Your instructions: Copy exactly the lines of the material below that run from the one containing "for VS Code</a>" through the one containing "Theia and GLSP</a>". Copy no other lines.

Records:

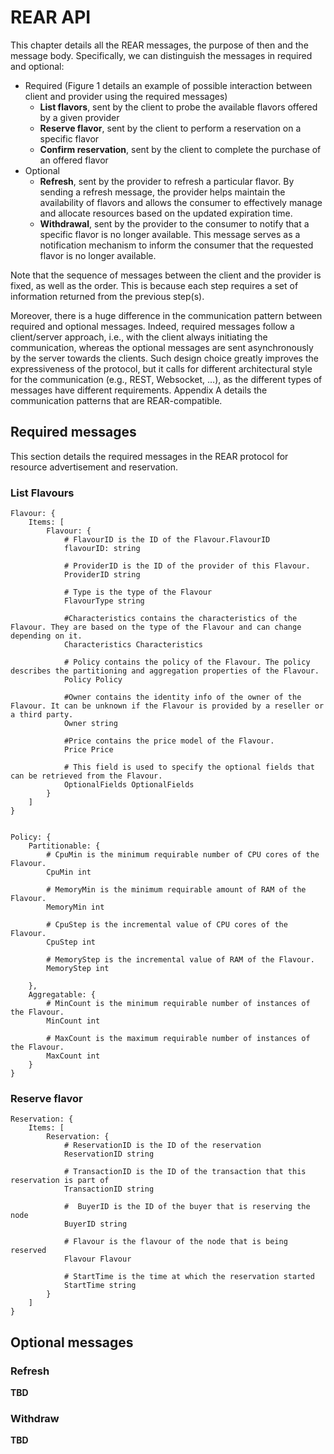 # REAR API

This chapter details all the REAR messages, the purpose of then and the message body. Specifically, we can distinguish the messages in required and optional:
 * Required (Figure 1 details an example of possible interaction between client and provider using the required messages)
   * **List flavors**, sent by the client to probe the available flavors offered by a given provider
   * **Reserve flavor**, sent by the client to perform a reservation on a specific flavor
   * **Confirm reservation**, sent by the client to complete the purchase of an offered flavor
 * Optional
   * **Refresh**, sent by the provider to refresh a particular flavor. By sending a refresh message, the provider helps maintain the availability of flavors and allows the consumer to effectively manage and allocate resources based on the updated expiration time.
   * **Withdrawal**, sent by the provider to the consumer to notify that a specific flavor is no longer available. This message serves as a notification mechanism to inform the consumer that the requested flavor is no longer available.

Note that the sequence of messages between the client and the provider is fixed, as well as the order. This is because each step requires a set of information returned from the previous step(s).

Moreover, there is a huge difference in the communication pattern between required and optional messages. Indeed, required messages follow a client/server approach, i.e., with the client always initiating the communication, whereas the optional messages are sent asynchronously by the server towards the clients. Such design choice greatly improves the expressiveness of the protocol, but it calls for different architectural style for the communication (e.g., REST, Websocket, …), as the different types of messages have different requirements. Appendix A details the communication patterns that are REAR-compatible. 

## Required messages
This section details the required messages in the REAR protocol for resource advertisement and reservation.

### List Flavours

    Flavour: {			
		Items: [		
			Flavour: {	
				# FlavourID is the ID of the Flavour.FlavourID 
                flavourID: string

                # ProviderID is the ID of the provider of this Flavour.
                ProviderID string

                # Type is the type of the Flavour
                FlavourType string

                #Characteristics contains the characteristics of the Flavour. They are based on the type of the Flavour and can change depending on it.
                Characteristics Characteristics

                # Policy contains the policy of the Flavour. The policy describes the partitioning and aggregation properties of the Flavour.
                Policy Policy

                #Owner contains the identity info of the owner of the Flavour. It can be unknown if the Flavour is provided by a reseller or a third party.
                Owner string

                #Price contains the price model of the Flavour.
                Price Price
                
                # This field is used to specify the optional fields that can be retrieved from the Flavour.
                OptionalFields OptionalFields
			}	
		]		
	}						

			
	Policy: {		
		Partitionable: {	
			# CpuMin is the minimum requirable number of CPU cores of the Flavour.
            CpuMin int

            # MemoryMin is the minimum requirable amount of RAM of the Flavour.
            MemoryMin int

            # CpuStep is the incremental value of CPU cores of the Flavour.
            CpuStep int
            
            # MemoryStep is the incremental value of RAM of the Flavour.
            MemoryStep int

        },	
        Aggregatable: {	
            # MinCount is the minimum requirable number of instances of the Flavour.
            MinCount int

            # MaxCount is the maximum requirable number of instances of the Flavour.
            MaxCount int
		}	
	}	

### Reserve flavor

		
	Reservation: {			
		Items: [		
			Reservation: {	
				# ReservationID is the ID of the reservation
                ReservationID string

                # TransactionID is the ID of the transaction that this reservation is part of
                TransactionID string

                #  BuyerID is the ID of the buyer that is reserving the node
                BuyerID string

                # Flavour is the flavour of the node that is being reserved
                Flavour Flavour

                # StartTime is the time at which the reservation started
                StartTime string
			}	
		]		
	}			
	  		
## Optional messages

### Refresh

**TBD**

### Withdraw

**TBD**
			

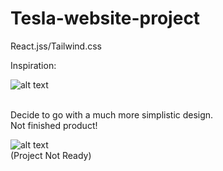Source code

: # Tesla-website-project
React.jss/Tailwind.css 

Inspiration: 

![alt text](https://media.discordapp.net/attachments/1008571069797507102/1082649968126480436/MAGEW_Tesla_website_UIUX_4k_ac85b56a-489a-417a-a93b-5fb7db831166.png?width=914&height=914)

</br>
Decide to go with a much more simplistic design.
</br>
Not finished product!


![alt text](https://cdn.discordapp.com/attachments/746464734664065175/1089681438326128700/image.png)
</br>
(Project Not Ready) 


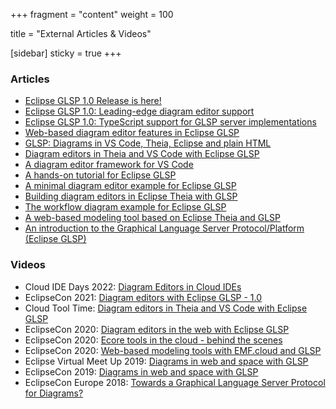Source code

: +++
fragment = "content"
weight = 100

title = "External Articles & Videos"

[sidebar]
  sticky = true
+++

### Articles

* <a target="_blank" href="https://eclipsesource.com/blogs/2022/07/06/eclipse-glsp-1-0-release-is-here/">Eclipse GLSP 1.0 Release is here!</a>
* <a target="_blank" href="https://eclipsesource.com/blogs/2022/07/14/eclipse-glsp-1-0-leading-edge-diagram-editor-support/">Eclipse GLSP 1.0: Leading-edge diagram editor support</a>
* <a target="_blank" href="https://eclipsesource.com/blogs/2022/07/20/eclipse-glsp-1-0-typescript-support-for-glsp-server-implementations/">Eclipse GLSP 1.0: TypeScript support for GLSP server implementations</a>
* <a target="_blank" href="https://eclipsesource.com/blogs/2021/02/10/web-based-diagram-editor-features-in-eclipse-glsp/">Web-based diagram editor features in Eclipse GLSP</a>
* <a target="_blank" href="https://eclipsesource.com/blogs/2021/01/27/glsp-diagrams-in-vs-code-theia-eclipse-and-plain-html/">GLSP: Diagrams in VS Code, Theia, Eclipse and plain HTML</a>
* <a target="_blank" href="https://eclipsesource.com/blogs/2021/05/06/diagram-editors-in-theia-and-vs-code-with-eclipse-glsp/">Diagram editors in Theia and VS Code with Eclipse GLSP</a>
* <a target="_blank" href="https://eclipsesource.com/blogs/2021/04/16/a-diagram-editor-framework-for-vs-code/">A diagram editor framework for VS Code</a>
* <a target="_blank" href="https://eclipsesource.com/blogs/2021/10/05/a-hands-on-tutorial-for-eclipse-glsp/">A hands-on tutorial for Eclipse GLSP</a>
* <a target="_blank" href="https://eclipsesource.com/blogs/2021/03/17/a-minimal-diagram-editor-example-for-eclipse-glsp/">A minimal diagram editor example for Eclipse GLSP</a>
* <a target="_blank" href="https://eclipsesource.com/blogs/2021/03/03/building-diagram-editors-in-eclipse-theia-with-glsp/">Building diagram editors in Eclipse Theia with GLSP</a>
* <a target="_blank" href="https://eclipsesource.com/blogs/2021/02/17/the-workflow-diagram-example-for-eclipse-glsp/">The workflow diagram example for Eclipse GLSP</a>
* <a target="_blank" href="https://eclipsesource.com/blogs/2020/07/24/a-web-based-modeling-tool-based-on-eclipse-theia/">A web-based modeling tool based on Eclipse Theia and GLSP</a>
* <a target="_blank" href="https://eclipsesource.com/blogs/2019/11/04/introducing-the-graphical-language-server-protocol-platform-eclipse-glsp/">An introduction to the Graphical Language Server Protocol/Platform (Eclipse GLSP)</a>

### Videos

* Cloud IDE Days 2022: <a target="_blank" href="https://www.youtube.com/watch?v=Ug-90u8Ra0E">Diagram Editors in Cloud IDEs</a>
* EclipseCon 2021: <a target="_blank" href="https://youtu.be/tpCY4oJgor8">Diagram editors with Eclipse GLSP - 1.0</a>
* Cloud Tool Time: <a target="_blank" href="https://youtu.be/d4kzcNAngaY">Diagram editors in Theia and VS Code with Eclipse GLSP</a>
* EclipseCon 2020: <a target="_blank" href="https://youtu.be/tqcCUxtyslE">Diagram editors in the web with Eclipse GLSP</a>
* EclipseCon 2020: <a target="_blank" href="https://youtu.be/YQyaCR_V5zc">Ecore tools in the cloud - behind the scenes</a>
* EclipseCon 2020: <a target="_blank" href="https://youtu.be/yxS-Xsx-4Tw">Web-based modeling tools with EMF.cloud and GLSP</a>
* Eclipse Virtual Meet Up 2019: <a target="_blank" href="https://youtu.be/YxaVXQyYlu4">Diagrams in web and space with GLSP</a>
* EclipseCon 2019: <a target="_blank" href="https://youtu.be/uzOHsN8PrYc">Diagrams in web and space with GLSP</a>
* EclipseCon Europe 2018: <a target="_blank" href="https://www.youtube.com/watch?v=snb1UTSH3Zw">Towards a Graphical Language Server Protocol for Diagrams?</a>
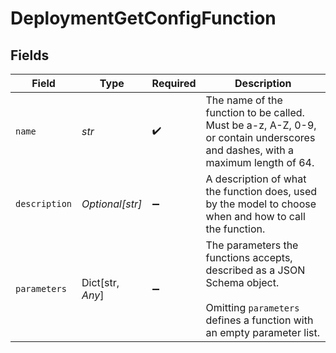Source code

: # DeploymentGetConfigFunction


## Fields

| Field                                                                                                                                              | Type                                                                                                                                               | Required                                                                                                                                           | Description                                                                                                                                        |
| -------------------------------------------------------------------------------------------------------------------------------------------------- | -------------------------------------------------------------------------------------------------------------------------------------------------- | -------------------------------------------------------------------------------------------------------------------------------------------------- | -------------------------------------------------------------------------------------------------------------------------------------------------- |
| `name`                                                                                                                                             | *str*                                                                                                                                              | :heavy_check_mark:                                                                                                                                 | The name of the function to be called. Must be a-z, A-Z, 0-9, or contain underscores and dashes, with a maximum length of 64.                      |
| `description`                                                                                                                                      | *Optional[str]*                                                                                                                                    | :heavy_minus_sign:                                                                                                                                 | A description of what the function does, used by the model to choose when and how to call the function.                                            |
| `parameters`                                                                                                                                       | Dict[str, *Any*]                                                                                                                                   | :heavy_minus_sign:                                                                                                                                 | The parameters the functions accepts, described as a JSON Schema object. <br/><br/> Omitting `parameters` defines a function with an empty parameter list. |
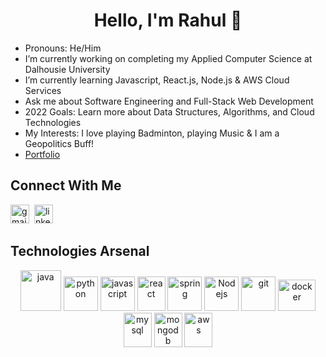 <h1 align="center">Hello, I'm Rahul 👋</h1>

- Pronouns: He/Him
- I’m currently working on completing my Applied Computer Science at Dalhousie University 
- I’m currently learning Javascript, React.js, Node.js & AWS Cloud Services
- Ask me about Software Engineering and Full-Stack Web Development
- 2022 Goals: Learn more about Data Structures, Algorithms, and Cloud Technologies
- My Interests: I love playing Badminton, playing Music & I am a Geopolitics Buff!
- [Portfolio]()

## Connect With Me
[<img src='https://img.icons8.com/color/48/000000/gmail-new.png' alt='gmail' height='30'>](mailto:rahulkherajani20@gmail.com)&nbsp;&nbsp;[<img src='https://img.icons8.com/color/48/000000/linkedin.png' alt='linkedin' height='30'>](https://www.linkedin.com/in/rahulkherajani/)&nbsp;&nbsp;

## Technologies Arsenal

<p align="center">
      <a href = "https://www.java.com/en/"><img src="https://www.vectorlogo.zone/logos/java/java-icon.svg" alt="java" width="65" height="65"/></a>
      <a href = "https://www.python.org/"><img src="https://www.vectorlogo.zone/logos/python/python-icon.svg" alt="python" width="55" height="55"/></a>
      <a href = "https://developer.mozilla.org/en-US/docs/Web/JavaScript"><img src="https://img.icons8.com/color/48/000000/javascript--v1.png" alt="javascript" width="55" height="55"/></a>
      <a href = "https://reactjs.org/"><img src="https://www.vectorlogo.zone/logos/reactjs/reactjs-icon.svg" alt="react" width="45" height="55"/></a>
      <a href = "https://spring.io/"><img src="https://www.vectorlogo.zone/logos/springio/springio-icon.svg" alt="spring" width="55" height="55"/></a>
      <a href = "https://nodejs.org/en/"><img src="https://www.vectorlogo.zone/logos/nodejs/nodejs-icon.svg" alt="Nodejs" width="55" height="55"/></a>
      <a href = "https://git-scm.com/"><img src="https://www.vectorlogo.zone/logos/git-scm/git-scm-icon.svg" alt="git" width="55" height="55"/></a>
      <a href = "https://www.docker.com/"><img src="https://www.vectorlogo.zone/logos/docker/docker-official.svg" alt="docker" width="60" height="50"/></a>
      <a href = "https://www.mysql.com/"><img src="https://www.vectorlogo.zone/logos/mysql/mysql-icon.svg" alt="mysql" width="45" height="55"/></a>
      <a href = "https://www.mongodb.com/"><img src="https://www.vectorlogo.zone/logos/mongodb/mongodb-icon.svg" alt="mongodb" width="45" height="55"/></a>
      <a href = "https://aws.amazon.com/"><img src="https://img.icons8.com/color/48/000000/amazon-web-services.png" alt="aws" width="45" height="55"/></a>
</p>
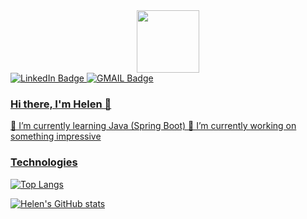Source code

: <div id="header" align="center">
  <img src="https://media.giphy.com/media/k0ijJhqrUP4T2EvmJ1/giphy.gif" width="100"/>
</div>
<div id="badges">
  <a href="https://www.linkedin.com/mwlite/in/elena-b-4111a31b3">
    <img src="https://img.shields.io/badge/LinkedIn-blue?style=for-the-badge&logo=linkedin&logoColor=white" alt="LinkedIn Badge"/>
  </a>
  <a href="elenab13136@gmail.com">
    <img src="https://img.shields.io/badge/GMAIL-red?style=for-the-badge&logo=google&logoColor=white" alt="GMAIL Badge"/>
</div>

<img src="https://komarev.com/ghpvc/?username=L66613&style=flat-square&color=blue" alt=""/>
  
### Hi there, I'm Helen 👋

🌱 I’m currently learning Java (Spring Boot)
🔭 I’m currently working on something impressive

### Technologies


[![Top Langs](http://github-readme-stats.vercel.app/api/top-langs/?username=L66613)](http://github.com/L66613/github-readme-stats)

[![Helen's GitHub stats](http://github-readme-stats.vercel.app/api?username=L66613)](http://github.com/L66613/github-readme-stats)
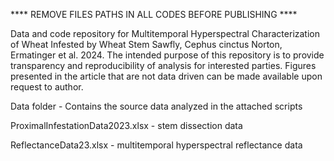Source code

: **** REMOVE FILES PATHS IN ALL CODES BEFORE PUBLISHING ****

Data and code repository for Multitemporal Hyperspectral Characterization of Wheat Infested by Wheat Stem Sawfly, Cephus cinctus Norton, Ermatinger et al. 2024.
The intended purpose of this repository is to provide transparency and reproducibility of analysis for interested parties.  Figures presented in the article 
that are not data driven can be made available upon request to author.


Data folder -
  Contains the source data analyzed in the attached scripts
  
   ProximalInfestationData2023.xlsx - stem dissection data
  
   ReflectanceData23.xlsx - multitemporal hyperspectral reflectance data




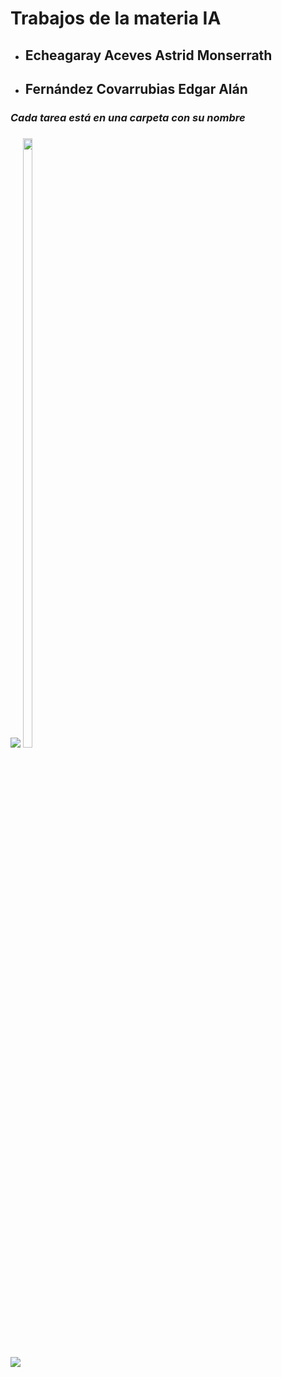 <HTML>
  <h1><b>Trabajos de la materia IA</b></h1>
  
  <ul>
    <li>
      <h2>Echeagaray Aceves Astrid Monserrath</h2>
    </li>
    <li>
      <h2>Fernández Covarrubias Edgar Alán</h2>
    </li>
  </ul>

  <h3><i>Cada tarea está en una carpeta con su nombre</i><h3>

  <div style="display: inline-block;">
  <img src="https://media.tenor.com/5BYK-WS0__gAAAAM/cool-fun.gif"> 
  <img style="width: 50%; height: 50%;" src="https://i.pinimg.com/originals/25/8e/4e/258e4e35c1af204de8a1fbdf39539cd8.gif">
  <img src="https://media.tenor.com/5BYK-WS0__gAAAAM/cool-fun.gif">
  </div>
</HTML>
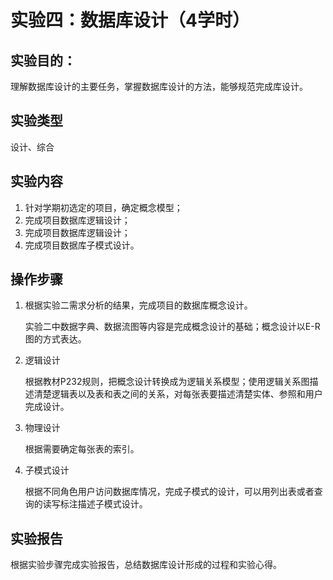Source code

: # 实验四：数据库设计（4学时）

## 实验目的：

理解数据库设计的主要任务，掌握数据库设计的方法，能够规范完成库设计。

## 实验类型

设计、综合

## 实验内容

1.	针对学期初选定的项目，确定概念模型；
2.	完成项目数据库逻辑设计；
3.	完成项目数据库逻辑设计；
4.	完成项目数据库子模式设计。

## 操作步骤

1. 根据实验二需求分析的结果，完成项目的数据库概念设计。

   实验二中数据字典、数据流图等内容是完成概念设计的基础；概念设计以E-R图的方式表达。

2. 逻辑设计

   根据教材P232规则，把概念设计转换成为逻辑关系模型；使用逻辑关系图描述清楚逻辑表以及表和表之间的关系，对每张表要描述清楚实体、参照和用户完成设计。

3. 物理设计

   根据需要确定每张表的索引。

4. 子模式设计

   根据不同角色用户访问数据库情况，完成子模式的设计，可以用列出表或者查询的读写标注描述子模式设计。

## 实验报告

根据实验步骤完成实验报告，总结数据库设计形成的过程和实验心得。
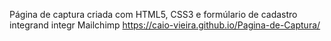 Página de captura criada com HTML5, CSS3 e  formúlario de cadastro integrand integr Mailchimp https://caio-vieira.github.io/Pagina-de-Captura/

Response to this exercise:
* <a target="_blank" href="https://eclipsesource.com/blogs/2021/04/16/a-diagram-editor-framework-for-vs-code/">A diagram editor framework for VS Code</a>
* <a target="_blank" href="https://eclipsesource.com/blogs/2021/10/05/a-hands-on-tutorial-for-eclipse-glsp/">A hands-on tutorial for Eclipse GLSP</a>
* <a target="_blank" href="https://eclipsesource.com/blogs/2021/03/17/a-minimal-diagram-editor-example-for-eclipse-glsp/">A minimal diagram editor example for Eclipse GLSP</a>
* <a target="_blank" href="https://eclipsesource.com/blogs/2021/03/03/building-diagram-editors-in-eclipse-theia-with-glsp/">Building diagram editors in Eclipse Theia with GLSP</a>
* <a target="_blank" href="https://eclipsesource.com/blogs/2021/02/17/the-workflow-diagram-example-for-eclipse-glsp/">The workflow diagram example for Eclipse GLSP</a>
* <a target="_blank" href="https://eclipsesource.com/blogs/2020/07/24/a-web-based-modeling-tool-based-on-eclipse-theia/">A web-based modeling tool based on Eclipse Theia and GLSP</a>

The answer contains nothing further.